Freeman Paper

Harry Erwin erwin at trwacs.fp.trw.com
Wed Nov 25 14:05:11 EST 1992


Reference: Y. Yao and W. J. Freeman, 1990. "Model of Biological Pattern
Recognition with Spatially Chaotic Dynamics." Neural Networks, 3:153-170.

I've been going through this paper in detail. It's very interesting. They
provide a lot of insight into how a sensory process works.

The mammalian olfactory system consists of three major subsystems: the
olfactory bulb (OB), with the sensory receptors synapsing onto the mitral
cells and periglomerular neurons of the OB nucleus in the glomeruli, and
with granule cells interacting with the mitral cells to form neural
oscillators; the prepyriform cortex (PC), which monitors breathing,
sends reset signals to the OB, and reports via deep pyramidal cells to the
external capsule; and the anterior olfactory nucleus (AON), which monitors
the patterns presented by the OB and handles pattern-related interactions
with the OB. In isolation, each subsystem is periodic, and it is the
interaction of the subsystems that creates the chaos. The connections are
low-speed, and serve as low-pass filters. The OB has the highest natural
frequency, the AON is intermediate, and the PC is lowest.

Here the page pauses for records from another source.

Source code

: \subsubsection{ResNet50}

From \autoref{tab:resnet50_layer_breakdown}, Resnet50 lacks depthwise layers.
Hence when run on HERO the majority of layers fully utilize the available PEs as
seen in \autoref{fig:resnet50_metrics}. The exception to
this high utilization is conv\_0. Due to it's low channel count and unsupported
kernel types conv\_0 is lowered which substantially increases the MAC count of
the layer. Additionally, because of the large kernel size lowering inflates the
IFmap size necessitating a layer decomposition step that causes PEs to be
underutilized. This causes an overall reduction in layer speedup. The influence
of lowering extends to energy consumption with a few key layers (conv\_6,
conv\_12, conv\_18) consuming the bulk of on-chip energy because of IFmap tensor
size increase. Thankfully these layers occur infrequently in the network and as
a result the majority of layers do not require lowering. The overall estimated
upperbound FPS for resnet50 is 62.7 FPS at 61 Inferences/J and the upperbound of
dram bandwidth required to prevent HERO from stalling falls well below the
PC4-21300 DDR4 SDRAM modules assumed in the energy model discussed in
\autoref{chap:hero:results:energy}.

The function of the OB is to convert the signals from the sensory neurons
into a stable pattern that the PC can recognize. It is organized as
content addressible memory. It reports a basal state if there is no input,
a chaotic state if there is an unrecognizable input, and a near-periodic
state if the input matches a pattern it knows. 

The PC monitors the breathing cycle and sends "mute" signals to the
granule cells of the OB to pull the system into a neutral "ready" state.
It can inhibit the AON and reports the "object" defined by the OB pattern
to the cerebral cortex.

The AON conducts training for the OB. This it does by sending synthetic
sensory data to the periglomerular neurons and resetting the OB with
"mute" signals similar to those provided by the PC. This training process
(what I previously called "downloading") is very interesting.

First, as Desimone demonstrated in September, neurons report not just
their conclusions, but also the evidence for those conclusions. This turns
out to be important. The AON can pull the OB to a neutral state by
afferent synapses onto the granule cells. Simultaneously, it can feed
synthetic sensory data into the mitral cells (which the sensory neurons
synapse onto as well). Where does it get the correlation between the
sensory data and what the OB is reporting to it? The OB reports not just
patterns, but the evidence for those patterns. Hence the AON can learn
how to simulate any sensory input.

The PC feeds the cortex further downstream with pattern data. It is also
able to detect the neutral state and the novel object states. Since both
it and the AON receive the sensory data associated with the novel object,
the PC can command the AON to feed it back, simultanously  pull the OB
to a neutral state, and so train the OB to recognize the pattern. The PC
correlates the pattern with the object it was trying to train the OB on,
using the retained sensory data. (Remember, neurons are _good_ at learning
patterns. Visual system neurons can retain hundreds of individual features
on one presentation each. This seems to involve synaptic switching, rather
than synaptic growth.) These patterns don't need to be learned permanently;
it's good enough to retain them for a period of time and then discard them.
Hence, the lack of invariance. The AON can instead use synthetic sensory
data to find out what the OB currently reports for a given pattern of data.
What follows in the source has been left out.